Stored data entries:

━━━━━━━━

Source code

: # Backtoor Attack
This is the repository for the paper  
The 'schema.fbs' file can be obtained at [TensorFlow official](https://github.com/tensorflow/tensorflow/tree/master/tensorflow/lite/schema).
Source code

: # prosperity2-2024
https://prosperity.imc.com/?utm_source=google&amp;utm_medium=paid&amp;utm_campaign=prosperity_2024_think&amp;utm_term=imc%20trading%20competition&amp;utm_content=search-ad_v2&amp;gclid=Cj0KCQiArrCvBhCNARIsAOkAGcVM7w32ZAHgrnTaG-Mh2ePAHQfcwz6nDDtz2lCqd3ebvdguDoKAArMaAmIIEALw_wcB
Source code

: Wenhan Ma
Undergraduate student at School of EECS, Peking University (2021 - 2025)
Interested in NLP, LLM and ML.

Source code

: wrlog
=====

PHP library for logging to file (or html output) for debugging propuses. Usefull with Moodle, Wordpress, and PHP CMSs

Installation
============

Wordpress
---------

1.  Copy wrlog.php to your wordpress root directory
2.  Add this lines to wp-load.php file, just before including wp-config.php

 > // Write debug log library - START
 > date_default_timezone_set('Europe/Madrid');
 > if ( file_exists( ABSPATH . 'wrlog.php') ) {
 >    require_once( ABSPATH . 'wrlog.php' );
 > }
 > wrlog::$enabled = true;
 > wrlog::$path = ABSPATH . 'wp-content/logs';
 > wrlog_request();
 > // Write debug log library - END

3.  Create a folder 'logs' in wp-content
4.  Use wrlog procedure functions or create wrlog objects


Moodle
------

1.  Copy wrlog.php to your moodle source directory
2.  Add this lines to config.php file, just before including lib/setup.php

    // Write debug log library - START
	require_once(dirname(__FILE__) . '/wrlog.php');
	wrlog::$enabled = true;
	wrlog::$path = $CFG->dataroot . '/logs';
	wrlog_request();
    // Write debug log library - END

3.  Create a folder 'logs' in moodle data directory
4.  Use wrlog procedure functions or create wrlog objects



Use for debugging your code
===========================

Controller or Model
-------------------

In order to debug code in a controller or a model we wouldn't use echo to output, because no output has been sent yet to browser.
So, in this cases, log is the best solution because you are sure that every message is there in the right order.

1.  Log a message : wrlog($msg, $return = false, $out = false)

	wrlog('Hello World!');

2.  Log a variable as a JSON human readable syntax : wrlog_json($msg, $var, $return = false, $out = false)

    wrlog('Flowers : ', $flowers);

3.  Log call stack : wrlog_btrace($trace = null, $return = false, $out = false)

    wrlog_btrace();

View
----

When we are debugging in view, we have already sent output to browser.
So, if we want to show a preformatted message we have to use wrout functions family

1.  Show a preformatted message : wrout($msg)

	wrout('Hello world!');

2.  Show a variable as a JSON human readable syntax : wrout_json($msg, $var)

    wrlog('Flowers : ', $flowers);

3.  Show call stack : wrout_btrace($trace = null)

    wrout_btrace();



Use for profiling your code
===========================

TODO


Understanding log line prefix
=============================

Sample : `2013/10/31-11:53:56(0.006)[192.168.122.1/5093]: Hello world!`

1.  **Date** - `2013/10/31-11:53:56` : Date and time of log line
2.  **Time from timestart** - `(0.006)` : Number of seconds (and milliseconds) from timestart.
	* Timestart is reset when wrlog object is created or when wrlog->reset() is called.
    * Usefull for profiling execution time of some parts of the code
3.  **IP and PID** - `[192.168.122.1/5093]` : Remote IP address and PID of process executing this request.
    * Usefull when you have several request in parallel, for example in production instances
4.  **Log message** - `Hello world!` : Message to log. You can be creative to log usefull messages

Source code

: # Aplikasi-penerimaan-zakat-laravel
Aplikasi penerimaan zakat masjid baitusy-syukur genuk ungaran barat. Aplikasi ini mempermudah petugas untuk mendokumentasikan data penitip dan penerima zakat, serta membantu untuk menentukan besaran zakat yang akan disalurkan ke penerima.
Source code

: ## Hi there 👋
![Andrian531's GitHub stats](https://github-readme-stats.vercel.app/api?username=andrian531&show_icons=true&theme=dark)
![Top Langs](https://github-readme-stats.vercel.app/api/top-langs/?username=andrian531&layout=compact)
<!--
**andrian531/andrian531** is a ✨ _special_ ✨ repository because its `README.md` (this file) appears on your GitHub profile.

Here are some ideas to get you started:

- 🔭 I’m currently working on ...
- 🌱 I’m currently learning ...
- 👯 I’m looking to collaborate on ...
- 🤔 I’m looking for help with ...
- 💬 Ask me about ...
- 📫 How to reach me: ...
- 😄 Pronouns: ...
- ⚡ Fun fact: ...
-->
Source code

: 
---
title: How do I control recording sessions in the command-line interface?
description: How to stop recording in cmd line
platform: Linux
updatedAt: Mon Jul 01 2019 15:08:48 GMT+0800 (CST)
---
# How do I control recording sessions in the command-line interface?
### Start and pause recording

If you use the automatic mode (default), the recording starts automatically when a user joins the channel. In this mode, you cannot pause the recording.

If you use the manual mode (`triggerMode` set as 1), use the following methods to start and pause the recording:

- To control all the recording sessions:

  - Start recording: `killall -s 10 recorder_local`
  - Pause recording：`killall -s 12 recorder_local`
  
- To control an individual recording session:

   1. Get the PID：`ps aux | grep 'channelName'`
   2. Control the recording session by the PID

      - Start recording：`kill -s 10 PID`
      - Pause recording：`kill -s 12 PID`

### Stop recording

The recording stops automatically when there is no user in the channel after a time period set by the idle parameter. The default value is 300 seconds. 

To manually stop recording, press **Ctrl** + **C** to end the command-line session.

━━━━━━━━

● WHAT YOU NEED TO DO
Nothing but a number is needed: the count of lines above that contain "seconds".

● TASK ANSWER
2